— Не спится, небось? — сказал кто-то рядом.
Вайлис обернулся и, всмотревшись, узнал Тюльманкова, комендора четвертой роты. Их связывали полуприятельские отношения, зародившиеся тут же на баке: Тюльманков заинтересовался как-то, увидав Вайлиса на баке с книжкой. Книжка была из судовой библиотеки и называлась «Оборона Севастополя в рассказах героев», и Тюльманков стал смеяться, что Вайлис читает чепуху; все обещал дать какую-то книгу про настоящее, да так и не собрался.

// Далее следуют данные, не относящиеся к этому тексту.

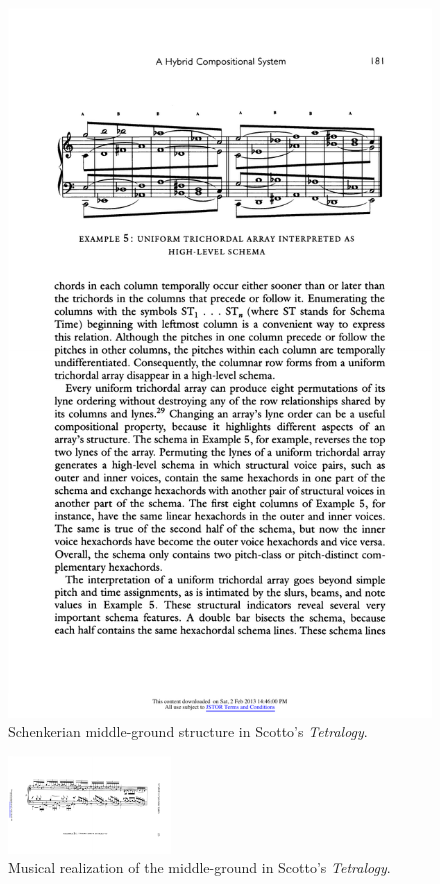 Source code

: \begin{example}
	\begin{figure}[htbp]
    	\centering
		\includegraphics[width=6.5in]{figures/scotto-schenker1.pdf}
		\caption[Schenkerian middle-ground structure in Scotto's \emph{Tetralogy}]{Schenkerian middle-ground structure in Scotto's \emph{Tetralogy}.}
    	\label{fig:scotto-schenker1}
	\end{figure}
	
	\begin{figure}[htbp]
    	\centering
    	\includegraphics[width=1.7in, angle=270]{figures/scotto-music1.pdf}
		\caption[Musical realization of the middle-ground in Scotto's \emph{Tetralogy}]{Musical realization of the middle-ground in Scotto's \emph{Tetralogy}.}
    	\label{fig:scotto-music1}
	\end{figure}
	

\end{example}
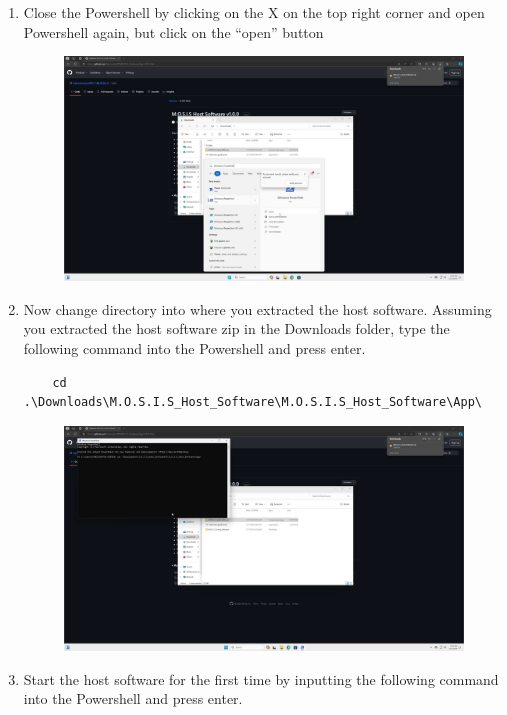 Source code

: \documentclass[12pt]{article}
\begin{document}
\begin{center}
\begin{enumerate}
\begin{figure}[H]
		      \end{figure}
		\item Close the Powershell by clicking on the X on the top right corner and open Powershell again, but click on the ``open'' button
		      \begin{figure}[H]
			      \includegraphics[width=\textwidth]{Figures/Windows-Open-Powershell.png}
		      \end{figure}
		\item Now change directory into where you extracted the host software. Assuming you extracted the host software zip in the Downloads folder, type the following command into the Powershell and press enter.
		      \small\begin{verbatim}
    cd .\Downloads\M.O.S.I.S_Host_Software\M.O.S.I.S_Host_Software\App\
  \end{verbatim}
		      \normalsize
		      \begin{figure}[H]
			      \includegraphics[width=\textwidth]{Figures/Windows-cd-Into-Host-Software.png}
		      \end{figure}
		\item Start the host software for the first time by inputting the following command into the Powershell and press enter.

\end{enumerate}
\end{center}
\end{document}
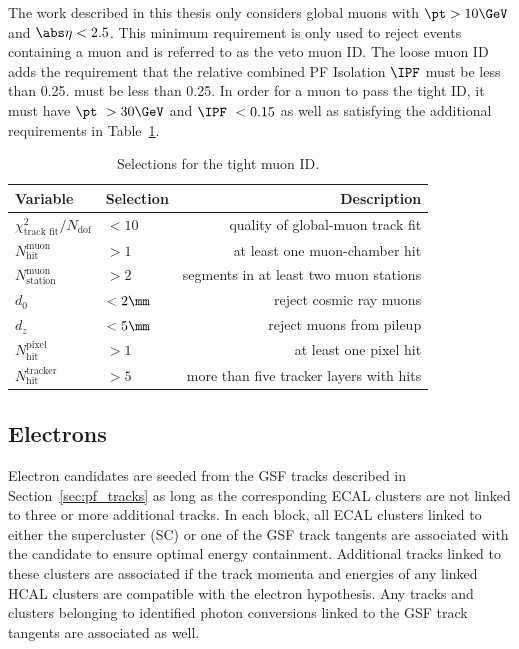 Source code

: The work described in this thesis only considers global muons with $\pt > 10\GeV$ and $\abs\eta < 2.5$.
This minimum requirement is only used to reject events containing a muon and is referred to as the veto muon ID. 
The loose muon ID adds the requirement that the relative combined PF Isolation $\IPF$ must be less than 0.25.
 must be less than 0.25.
In order for a muon to pass the tight ID, it must have $\pt\ > 30\GeV$ and $\IPF\ < 0.15$ as well as satisfying the additional requirements in Table~\ref{tab:muid}.

\begin{table}[htbp]
  \begin{center}
    \begin{tabular}{l | l | r}
      Variable & Selection & Description \\
      \hline
      $\chi^2_{\text{track fit}}/ N_{\text{dof}}$ & $ < 10$ & quality of global-muon track fit \\ 
      $N_{\text{hit}}^{\text{muon}}$ & $ > 1$ & at least one muon-chamber hit\\
      $N_{\text{station}}^{\text{muon}}$ & $ > 2$ & segments in at least two muon stations \\
      $d_0$ & $ < 2\mm$ & reject cosmic ray muons \\
      $d_z$ & $ < 5\mm$ & reject muons from pileup \\
      $N_{\text{hit}}^{\text{pixel}}$ & $ > 1$ & at least one pixel hit \\
      $N_{\text{hit}}^{\text{tracker}}$ & $ > 5$ & more than five tracker layers with hits 
    \end{tabular}
    \caption{Selections for the tight muon ID.}
    \label{tab:muid}
  \end{center}
\end{table}

\subsection{Electrons}
\label{sec:pf_electrons}

Electron candidates are seeded from the GSF tracks described in Section~\ref{sec:pf_tracks} as long as the corresponding ECAL clusters are not linked to three or more additional tracks.
In each block, all ECAL clusters linked to either the supercluster (SC) or one of the GSF track tangents are associated with the candidate to ensure optimal energy containment.
Additional tracks linked to these clusters are associated if the track momenta and energies of any linked HCAL clusters are compatible with the electron hypothesis.
Any tracks and clusters belonging to identified photon conversions linked to the GSF track tangents are associated as well.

— Я слышал, ты нынче Гадюку срезал? — сказал он вопросительно, потянувшись за огоньком. — Молодец, так ему и надо! Жаль, что ты ему ряжку не свернул!
Вайлис пожал плечами.
— У меня мозги еще в порядке, я знаю, что это бывает. Товар не стоит свечки!
— Жалко, ты нас не предупредил, — сказал Тюльманков медленно. — В случай чего, матросы поднавалились бы… Плавала бы теперь Гадюка за бортом! Ты как своих-то подбил на претензию? Кочегары ваши ведь не разбираются.
Вайлис потушил трубку.
— Не знаю, чего ты от меня хочешь. Я их не подбивал, они сами начали. Надо спать идти!
— Постой, голова! Чего боишься? Момент тут серьезный. Тебя ж судить будут… Надо кой о чем потолковать.
— Нечего толковать, Тюльманков, — сказал Вайлис упрямо, — пускай судят, ко мне придраться не за что. Суд покажет правду.
— Судил волк козу, а потом слопал! — усмехнулся Тюльманков. — Дурак ты, Вайлис, надо своим умом жить!
— Я чужого и не прошу, — сказал Вайлис, вставая.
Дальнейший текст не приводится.